Problem | Could you write out each of the records below exactly?
[[ Provided records, beginning ]]
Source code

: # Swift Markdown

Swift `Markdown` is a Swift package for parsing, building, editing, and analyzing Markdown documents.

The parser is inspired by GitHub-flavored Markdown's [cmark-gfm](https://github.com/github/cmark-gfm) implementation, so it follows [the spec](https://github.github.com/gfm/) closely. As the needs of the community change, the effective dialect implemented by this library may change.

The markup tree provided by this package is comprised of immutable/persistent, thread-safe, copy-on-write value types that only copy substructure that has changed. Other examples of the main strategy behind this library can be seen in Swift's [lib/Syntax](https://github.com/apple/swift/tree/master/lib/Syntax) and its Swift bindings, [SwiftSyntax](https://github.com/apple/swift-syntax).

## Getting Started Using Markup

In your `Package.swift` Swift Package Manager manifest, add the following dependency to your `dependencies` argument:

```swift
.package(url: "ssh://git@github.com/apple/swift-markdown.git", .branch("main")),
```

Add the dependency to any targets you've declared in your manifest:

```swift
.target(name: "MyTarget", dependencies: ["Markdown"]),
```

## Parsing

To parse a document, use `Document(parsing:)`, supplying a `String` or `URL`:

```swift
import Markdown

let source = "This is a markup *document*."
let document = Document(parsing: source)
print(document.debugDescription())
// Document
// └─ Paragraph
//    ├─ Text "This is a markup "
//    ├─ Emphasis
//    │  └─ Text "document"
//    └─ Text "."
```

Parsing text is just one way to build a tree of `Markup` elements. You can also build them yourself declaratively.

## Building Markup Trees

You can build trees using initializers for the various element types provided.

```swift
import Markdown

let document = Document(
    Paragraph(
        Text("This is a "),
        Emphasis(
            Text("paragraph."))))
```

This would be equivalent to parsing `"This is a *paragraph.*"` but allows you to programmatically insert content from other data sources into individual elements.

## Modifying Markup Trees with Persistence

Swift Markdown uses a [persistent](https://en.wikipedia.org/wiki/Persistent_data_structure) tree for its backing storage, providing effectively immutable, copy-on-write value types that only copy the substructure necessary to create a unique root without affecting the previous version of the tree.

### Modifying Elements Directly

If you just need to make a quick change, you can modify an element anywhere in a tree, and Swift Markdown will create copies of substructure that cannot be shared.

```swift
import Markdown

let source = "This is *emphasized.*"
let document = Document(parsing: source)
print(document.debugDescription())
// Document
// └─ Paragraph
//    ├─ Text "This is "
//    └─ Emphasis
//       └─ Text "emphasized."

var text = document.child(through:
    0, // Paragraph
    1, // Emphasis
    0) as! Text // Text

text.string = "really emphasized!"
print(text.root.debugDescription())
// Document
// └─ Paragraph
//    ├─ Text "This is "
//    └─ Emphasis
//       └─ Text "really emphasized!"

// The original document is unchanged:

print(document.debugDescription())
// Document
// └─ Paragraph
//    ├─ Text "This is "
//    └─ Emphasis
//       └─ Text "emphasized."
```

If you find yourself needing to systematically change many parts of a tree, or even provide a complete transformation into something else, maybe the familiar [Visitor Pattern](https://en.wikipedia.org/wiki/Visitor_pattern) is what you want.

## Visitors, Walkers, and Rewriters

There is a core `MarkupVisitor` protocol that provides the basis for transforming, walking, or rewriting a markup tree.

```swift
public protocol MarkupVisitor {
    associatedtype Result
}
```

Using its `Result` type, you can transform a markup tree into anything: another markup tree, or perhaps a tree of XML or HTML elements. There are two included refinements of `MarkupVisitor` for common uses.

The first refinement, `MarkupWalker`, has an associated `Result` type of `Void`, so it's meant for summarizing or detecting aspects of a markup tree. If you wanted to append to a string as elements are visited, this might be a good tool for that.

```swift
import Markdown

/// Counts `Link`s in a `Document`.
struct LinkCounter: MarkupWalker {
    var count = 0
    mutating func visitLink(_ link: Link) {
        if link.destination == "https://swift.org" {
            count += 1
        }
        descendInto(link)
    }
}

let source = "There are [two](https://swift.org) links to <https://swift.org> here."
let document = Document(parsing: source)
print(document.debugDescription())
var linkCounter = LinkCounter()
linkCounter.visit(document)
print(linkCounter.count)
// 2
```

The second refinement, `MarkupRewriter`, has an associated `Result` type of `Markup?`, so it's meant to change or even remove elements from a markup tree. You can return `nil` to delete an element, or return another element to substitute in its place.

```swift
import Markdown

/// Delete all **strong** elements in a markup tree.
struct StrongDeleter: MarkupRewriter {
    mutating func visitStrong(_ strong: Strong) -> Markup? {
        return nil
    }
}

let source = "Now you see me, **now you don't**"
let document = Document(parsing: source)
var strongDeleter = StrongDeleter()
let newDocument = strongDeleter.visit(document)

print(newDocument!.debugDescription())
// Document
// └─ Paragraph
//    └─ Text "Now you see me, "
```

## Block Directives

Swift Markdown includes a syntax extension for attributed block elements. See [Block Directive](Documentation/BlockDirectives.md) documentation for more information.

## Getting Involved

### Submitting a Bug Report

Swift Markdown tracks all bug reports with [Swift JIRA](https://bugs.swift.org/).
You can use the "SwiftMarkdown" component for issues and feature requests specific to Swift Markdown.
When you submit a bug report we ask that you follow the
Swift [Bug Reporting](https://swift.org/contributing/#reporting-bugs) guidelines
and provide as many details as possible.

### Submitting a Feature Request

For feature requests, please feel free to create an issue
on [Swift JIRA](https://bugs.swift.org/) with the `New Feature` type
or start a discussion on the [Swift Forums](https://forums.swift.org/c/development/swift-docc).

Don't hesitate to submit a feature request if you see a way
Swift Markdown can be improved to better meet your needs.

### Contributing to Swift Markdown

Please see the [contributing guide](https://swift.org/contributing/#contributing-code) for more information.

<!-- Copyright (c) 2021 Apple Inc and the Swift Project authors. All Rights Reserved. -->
[[ Provided records, end ]]
Response |
Source code

: # Swift Markdown

Swift `Markdown` is a Swift package for parsing, building, editing, and analyzing Markdown documents.

The parser is inspired by GitHub-flavored Markdown's [cmark-gfm](https://github.com/github/cmark-gfm) implementation, so it follows [the spec](https://github.github.com/gfm/) closely. As the needs of the community change, the effective dialect implemented by this library may change.

The markup tree provided by this package is comprised of immutable/persistent, thread-safe, copy-on-write value types that only copy substructure that has changed. Other examples of the main strategy behind this library can be seen in Swift's [lib/Syntax](https://github.com/apple/swift/tree/master/lib/Syntax) and its Swift bindings, [SwiftSyntax](https://github.com/apple/swift-syntax).

## Getting Started Using Markup

In your `Package.swift` Swift Package Manager manifest, add the following dependency to your `dependencies` argument:

```swift
.package(url: "ssh://git@github.com/apple/swift-markdown.git", .branch("main")),
```

Add the dependency to any targets you've declared in your manifest:

```swift
.target(name: "MyTarget", dependencies: ["Markdown"]),
```

## Parsing

To parse a document, use `Document(parsing:)`, supplying a `String` or `URL`:

```swift
import Markdown

let source = "This is a markup *document*."
let document = Document(parsing: source)
print(document.debugDescription())
// Document
// └─ Paragraph
//    ├─ Text "This is a markup "
//    ├─ Emphasis
//    │  └─ Text "document"
//    └─ Text "."
```

Parsing text is just one way to build a tree of `Markup` elements. You can also build them yourself declaratively.

## Building Markup Trees

You can build trees using initializers for the various element types provided.

```swift
import Markdown

let document = Document(
    Paragraph(
        Text("This is a "),
        Emphasis(
            Text("paragraph."))))
```

This would be equivalent to parsing `"This is a *paragraph.*"` but allows you to programmatically insert content from other data sources into individual elements.

## Modifying Markup Trees with Persistence

Swift Markdown uses a [persistent](https://en.wikipedia.org/wiki/Persistent_data_structure) tree for its backing storage, providing effectively immutable, copy-on-write value types that only copy the substructure necessary to create a unique root without affecting the previous version of the tree.

### Modifying Elements Directly

If you just need to make a quick change, you can modify an element anywhere in a tree, and Swift Markdown will create copies of substructure that cannot be shared.

```swift
import Markdown

let source = "This is *emphasized.*"
let document = Document(parsing: source)
print(document.debugDescription())
// Document
// └─ Paragraph
//    ├─ Text "This is "
//    └─ Emphasis
//       └─ Text "emphasized."

var text = document.child(through:
    0, // Paragraph
    1, // Emphasis
    0) as! Text // Text

text.string = "really emphasized!"
print(text.root.debugDescription())
// Document
// └─ Paragraph
//    ├─ Text "This is "
//    └─ Emphasis
//       └─ Text "really emphasized!"

// The original document is unchanged:

print(document.debugDescription())
// Document
// └─ Paragraph
//    ├─ Text "This is "
//    └─ Emphasis
//       └─ Text "emphasized."
```

If you find yourself needing to systematically change many parts of a tree, or even provide a complete transformation into something else, maybe the familiar [Visitor Pattern](https://en.wikipedia.org/wiki/Visitor_pattern) is what you want.

## Visitors, Walkers, and Rewriters

There is a core `MarkupVisitor` protocol that provides the basis for transforming, walking, or rewriting a markup tree.

```swift
public protocol MarkupVisitor {
    associatedtype Result
}
```

Using its `Result` type, you can transform a markup tree into anything: another markup tree, or perhaps a tree of XML or HTML elements. There are two included refinements of `MarkupVisitor` for common uses.

The first refinement, `MarkupWalker`, has an associated `Result` type of `Void`, so it's meant for summarizing or detecting aspects of a markup tree. If you wanted to append to a string as elements are visited, this might be a good tool for that.

```swift
import Markdown

/// Counts `Link`s in a `Document`.
struct LinkCounter: MarkupWalker {
    var count = 0
    mutating func visitLink(_ link: Link) {
        if link.destination == "https://swift.org" {
            count += 1
        }
        descendInto(link)
    }
}

let source = "There are [two](https://swift.org) links to <https://swift.org> here."
let document = Document(parsing: source)
print(document.debugDescription())
var linkCounter = LinkCounter()
linkCounter.visit(document)
print(linkCounter.count)
// 2
```

The second refinement, `MarkupRewriter`, has an associated `Result` type of `Markup?`, so it's meant to change or even remove elements from a markup tree. You can return `nil` to delete an element, or return another element to substitute in its place.

```swift
import Markdown

/// Delete all **strong** elements in a markup tree.
struct StrongDeleter: MarkupRewriter {
    mutating func visitStrong(_ strong: Strong) -> Markup? {
        return nil
    }
}

let source = "Now you see me, **now you don't**"
let document = Document(parsing: source)
var strongDeleter = StrongDeleter()
let newDocument = strongDeleter.visit(document)

print(newDocument!.debugDescription())
// Document
// └─ Paragraph
//    └─ Text "Now you see me, "
```

## Block Directives

Swift Markdown includes a syntax extension for attributed block elements. See [Block Directive](Documentation/BlockDirectives.md) documentation for more information.

## Getting Involved

### Submitting a Bug Report

Swift Markdown tracks all bug reports with [Swift JIRA](https://bugs.swift.org/).
You can use the "SwiftMarkdown" component for issues and feature requests specific to Swift Markdown.
When you submit a bug report we ask that you follow the
Swift [Bug Reporting](https://swift.org/contributing/#reporting-bugs) guidelines
and provide as many details as possible.

### Submitting a Feature Request

For feature requests, please feel free to create an issue
on [Swift JIRA](https://bugs.swift.org/) with the `New Feature` type
or start a discussion on the [Swift Forums](https://forums.swift.org/c/development/swift-docc).

Don't hesitate to submit a feature request if you see a way
Swift Markdown can be improved to better meet your needs.

### Contributing to Swift Markdown

Please see the [contributing guide](https://swift.org/contributing/#contributing-code) for more information.

<!-- Copyright (c) 2021 Apple Inc and the Swift Project authors. All Rights Reserved. -->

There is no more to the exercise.